**ACTIVITY**.
Your answer is the lines below, exactly, from the one that contains "및 실무 프로젝트 과정" through the one that contains "I N K](./courses/OT/OT.md)", both included.

Plain-text document sources
=====

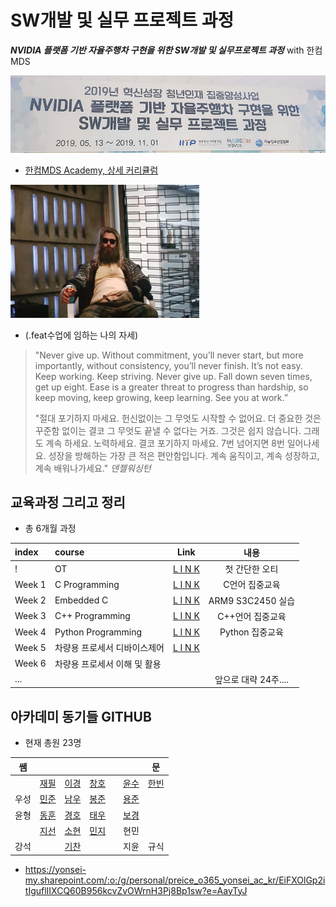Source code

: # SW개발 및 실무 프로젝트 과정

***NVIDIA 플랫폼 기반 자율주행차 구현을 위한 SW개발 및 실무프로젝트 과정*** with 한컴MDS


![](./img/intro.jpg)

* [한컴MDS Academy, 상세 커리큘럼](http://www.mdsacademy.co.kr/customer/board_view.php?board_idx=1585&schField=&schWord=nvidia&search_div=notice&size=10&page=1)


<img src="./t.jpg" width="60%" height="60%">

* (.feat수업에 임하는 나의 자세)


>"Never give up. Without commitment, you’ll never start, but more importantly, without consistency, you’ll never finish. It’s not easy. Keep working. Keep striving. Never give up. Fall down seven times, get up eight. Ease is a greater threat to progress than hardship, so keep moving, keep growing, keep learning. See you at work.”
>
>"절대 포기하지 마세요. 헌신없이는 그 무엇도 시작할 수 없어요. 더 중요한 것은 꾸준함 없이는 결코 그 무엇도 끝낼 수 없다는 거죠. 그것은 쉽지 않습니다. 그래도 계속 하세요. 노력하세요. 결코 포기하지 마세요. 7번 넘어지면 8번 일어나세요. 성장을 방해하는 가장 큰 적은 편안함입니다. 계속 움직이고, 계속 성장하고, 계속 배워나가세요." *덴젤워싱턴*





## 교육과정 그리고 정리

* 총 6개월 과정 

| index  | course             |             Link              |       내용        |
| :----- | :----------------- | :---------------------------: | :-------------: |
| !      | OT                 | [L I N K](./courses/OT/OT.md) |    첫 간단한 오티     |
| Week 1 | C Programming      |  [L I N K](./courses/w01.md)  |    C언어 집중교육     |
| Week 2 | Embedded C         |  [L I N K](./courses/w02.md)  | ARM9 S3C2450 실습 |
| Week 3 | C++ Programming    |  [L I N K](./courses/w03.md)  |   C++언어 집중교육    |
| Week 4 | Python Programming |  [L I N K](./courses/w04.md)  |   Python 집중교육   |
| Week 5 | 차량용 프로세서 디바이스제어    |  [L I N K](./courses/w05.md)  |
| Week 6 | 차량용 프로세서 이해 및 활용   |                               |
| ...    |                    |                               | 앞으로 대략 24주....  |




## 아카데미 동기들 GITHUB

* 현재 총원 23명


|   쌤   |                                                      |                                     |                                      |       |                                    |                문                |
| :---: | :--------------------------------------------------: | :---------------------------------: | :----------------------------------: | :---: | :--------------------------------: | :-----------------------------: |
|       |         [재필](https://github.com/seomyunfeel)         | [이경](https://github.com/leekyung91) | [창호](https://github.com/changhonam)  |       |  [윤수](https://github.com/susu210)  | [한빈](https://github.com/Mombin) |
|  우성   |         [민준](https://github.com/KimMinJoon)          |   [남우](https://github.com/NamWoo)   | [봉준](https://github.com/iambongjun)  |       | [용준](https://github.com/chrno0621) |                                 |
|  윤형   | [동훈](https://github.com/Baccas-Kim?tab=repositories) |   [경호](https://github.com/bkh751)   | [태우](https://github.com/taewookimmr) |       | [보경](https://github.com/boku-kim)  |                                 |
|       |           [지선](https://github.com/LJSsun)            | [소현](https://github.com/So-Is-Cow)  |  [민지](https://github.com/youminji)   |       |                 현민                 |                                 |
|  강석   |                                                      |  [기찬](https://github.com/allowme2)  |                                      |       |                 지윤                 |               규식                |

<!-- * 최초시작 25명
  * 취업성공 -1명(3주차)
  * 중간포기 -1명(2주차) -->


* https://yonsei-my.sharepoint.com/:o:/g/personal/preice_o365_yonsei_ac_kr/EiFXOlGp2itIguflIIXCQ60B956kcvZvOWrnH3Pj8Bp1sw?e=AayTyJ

=====

**ANSWER AREA**.
: # SW개발 및 실무 프로젝트 과정

***NVIDIA 플랫폼 기반 자율주행차 구현을 위한 SW개발 및 실무프로젝트 과정*** with 한컴MDS


![](./img/intro.jpg)

* [한컴MDS Academy, 상세 커리큘럼](http://www.mdsacademy.co.kr/customer/board_view.php?board_idx=1585&schField=&schWord=nvidia&search_div=notice&size=10&page=1)


<img src="./t.jpg" width="60%" height="60%">

* (.feat수업에 임하는 나의 자세)


>"Never give up. Without commitment, you’ll never start, but more importantly, without consistency, you’ll never finish. It’s not easy. Keep working. Keep striving. Never give up. Fall down seven times, get up eight. Ease is a greater threat to progress than hardship, so keep moving, keep growing, keep learning. See you at work.”
>
>"절대 포기하지 마세요. 헌신없이는 그 무엇도 시작할 수 없어요. 더 중요한 것은 꾸준함 없이는 결코 그 무엇도 끝낼 수 없다는 거죠. 그것은 쉽지 않습니다. 그래도 계속 하세요. 노력하세요. 결코 포기하지 마세요. 7번 넘어지면 8번 일어나세요. 성장을 방해하는 가장 큰 적은 편안함입니다. 계속 움직이고, 계속 성장하고, 계속 배워나가세요." *덴젤워싱턴*





## 교육과정 그리고 정리

* 총 6개월 과정 

| index  | course             |             Link              |       내용        |
| :----- | :----------------- | :---------------------------: | :-------------: |
| !      | OT                 | [L I N K](./courses/OT/OT.md) |    첫 간단한 오티     |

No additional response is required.